Governor Kathy Hochul has faced unwelcome questioning about whether she’d sign the cryptocurrency mining moratorium passed in this year’s legislative session. While Lee Zeldin has said he would not sign the bill, Hochul hedged, leaving New Yorkers unsure where she stands.

The bill doesn’t ban crypto mining outright but places a two-year moratorium on air quality permits for behind-the-meter electricity production used to power the energy-intensive “proof of work” form of cryptocurrency mining.

“Behind-the-meter” means the crypto mining company has restarted a mothballed power plant to produce electricity for itself rather than buying from another power producer.

During the moratorium, the state’s Department of Environmental Conservation is supposed to craft a generic environmental impact statement for such operations. This generic statement is likely to be very strict, limiting the potential for future crypto mining development in New York unless it can operate off renewable energy. This may drive crypto miners to other states with less stringent regulations.

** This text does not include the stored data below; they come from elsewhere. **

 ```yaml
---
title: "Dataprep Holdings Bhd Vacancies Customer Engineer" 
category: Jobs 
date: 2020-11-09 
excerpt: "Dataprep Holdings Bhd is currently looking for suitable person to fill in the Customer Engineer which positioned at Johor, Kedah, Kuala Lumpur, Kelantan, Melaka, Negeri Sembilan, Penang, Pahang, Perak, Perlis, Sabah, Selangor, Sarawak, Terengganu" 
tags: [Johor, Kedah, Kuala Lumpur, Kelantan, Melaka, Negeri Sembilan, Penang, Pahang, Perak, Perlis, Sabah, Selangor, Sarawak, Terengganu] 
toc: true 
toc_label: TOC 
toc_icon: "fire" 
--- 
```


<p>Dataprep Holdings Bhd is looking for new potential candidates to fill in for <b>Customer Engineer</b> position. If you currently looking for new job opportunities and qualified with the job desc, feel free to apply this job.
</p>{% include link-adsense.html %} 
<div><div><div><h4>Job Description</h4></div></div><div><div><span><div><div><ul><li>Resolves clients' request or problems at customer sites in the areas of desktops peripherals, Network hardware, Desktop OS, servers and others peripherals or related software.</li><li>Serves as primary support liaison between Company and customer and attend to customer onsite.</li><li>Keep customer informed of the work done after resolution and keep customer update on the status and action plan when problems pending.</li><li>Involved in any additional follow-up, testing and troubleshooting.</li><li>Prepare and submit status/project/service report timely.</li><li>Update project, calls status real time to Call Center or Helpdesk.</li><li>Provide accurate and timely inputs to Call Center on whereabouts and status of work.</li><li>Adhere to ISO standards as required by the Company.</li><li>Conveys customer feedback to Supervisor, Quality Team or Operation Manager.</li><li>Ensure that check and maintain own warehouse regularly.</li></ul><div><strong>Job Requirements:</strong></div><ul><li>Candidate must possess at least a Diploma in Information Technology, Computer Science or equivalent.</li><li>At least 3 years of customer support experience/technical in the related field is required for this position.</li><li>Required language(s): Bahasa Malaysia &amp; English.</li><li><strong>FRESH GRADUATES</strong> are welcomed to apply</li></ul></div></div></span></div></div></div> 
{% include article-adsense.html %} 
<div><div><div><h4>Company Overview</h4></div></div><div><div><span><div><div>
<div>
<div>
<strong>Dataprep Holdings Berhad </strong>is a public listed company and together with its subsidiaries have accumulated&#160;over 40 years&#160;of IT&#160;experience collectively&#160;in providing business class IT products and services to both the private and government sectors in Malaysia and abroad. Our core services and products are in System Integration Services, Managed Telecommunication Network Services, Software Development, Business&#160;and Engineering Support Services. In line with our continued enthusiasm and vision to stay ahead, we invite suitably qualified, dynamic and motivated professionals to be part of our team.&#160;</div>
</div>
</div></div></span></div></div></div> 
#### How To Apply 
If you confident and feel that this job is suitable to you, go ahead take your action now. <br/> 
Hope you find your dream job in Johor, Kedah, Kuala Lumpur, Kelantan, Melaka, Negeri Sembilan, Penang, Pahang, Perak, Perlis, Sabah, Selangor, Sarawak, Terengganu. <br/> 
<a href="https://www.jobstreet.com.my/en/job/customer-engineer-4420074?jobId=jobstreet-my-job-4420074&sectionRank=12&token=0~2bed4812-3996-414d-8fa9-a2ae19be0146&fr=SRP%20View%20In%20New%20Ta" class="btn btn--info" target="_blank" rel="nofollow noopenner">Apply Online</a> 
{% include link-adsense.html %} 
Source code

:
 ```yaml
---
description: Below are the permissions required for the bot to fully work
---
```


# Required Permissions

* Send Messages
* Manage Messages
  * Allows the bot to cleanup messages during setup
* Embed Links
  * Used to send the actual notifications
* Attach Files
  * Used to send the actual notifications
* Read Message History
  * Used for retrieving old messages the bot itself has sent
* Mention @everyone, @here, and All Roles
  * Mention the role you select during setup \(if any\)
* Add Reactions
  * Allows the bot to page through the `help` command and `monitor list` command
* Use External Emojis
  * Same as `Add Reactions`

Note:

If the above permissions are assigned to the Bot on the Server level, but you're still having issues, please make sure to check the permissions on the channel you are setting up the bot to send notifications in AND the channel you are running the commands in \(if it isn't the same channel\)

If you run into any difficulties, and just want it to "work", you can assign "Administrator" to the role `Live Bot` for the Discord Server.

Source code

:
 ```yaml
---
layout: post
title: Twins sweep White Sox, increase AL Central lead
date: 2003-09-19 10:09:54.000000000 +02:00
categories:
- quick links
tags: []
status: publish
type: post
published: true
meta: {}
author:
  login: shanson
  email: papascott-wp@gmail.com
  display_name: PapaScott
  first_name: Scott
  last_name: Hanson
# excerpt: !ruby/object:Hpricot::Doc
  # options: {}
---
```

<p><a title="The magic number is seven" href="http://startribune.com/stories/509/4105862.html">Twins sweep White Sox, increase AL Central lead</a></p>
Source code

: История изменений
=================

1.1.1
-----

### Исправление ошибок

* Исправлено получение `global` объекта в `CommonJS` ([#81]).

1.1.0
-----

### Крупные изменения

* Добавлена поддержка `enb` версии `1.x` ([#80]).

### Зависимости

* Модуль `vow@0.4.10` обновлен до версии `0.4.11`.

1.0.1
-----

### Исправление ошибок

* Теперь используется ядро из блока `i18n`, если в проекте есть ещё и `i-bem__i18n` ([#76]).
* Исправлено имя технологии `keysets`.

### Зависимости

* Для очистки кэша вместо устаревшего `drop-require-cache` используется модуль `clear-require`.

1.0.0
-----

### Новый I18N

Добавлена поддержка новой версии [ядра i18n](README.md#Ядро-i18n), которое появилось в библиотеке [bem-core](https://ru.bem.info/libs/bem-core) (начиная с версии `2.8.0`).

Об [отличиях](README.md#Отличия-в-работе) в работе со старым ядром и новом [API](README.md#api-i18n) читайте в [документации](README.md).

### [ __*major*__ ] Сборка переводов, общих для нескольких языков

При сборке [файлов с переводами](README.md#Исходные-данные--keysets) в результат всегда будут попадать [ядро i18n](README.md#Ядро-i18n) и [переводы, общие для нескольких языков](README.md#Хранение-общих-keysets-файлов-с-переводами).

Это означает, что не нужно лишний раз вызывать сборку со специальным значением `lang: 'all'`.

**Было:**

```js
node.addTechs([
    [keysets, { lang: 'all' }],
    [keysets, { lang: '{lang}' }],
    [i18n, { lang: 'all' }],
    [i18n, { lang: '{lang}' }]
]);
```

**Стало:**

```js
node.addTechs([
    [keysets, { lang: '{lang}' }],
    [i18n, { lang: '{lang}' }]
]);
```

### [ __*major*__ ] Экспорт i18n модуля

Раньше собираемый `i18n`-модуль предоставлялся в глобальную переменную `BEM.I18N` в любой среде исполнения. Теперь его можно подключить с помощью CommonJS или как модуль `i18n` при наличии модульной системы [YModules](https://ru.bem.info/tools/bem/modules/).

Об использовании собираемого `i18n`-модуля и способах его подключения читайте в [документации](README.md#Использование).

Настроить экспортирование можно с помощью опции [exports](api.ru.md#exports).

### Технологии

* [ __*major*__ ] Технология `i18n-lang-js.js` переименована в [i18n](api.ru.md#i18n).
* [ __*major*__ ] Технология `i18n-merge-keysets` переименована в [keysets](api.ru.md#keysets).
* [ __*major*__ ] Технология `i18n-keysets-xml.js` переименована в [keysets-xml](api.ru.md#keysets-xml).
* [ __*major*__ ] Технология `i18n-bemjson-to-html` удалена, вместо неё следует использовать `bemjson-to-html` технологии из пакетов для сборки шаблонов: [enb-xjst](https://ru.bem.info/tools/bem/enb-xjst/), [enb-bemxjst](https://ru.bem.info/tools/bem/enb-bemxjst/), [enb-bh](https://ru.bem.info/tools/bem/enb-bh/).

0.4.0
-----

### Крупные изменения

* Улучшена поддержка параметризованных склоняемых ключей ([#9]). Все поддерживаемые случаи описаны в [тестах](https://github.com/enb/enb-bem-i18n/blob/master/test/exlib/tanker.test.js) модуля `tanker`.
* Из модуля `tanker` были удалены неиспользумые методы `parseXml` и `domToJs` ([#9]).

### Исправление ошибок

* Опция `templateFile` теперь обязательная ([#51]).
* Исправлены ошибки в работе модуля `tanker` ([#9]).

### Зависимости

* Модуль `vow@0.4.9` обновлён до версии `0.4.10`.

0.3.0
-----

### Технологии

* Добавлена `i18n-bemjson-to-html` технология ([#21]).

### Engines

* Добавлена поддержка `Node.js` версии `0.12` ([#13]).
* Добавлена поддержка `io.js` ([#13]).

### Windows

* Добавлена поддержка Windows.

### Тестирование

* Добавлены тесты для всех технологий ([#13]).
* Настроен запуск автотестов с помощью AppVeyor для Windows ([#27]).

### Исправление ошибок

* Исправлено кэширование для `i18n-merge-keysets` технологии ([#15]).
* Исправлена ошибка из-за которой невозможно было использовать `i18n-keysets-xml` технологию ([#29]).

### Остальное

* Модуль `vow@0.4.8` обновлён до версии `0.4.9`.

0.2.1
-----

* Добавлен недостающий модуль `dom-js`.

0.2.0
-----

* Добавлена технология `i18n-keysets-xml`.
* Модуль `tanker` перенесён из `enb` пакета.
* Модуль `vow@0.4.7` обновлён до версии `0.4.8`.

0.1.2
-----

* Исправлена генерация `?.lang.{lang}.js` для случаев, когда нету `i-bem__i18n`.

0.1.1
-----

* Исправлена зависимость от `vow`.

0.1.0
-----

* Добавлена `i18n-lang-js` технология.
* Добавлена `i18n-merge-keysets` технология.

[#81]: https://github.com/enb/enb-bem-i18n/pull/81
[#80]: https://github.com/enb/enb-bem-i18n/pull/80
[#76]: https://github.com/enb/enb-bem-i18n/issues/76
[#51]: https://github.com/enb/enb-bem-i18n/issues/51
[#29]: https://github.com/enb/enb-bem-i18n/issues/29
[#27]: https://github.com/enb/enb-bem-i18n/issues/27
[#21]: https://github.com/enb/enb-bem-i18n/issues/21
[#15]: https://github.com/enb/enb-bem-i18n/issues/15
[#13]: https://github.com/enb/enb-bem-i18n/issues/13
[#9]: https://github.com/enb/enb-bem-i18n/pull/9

Advocates see behind-the-meter energy production for crypto mining as a productive use for idled power plants that would otherwise be wasted assets, and a way to engage in economic development without putting more strain on the state’s increasingly at-risk electrical grid.

Opponents see it primarily as another source of pollution, particularly emissions of greenhouse gases that would undermine the state’s Climate Leadership and Community Protection Act goals.

By the Assembly’s own rules, all bills passed in the last legislative session should already have been transmitted to the Governor’s desk months ago, forcing Hochul to either sign or veto them. But the legislature routinely ignores this rule and waits for the Governor’s request to transmit each bill.

Currently the crypto moratorium is just one of hundreds of bills that still await executive action, but few are as high-profile, or place her in as much of an electoral bind. Veto the bill and she angers environmentalists, a key constituency; Sign the bill and she frustrates at least two big donors affiliated with the crypto industry.

No wonder she claims her administration is still studying the bill.

So far Hochul has avoided showing her hand, talking about the need for both environmental protection and jobs creation in a way that doesn’t reveal her intentions.

That makes political sense with the election looming, but it doesn’t convey a firm vision or show strong leadership — both of which New Yorkers need and deserve right now.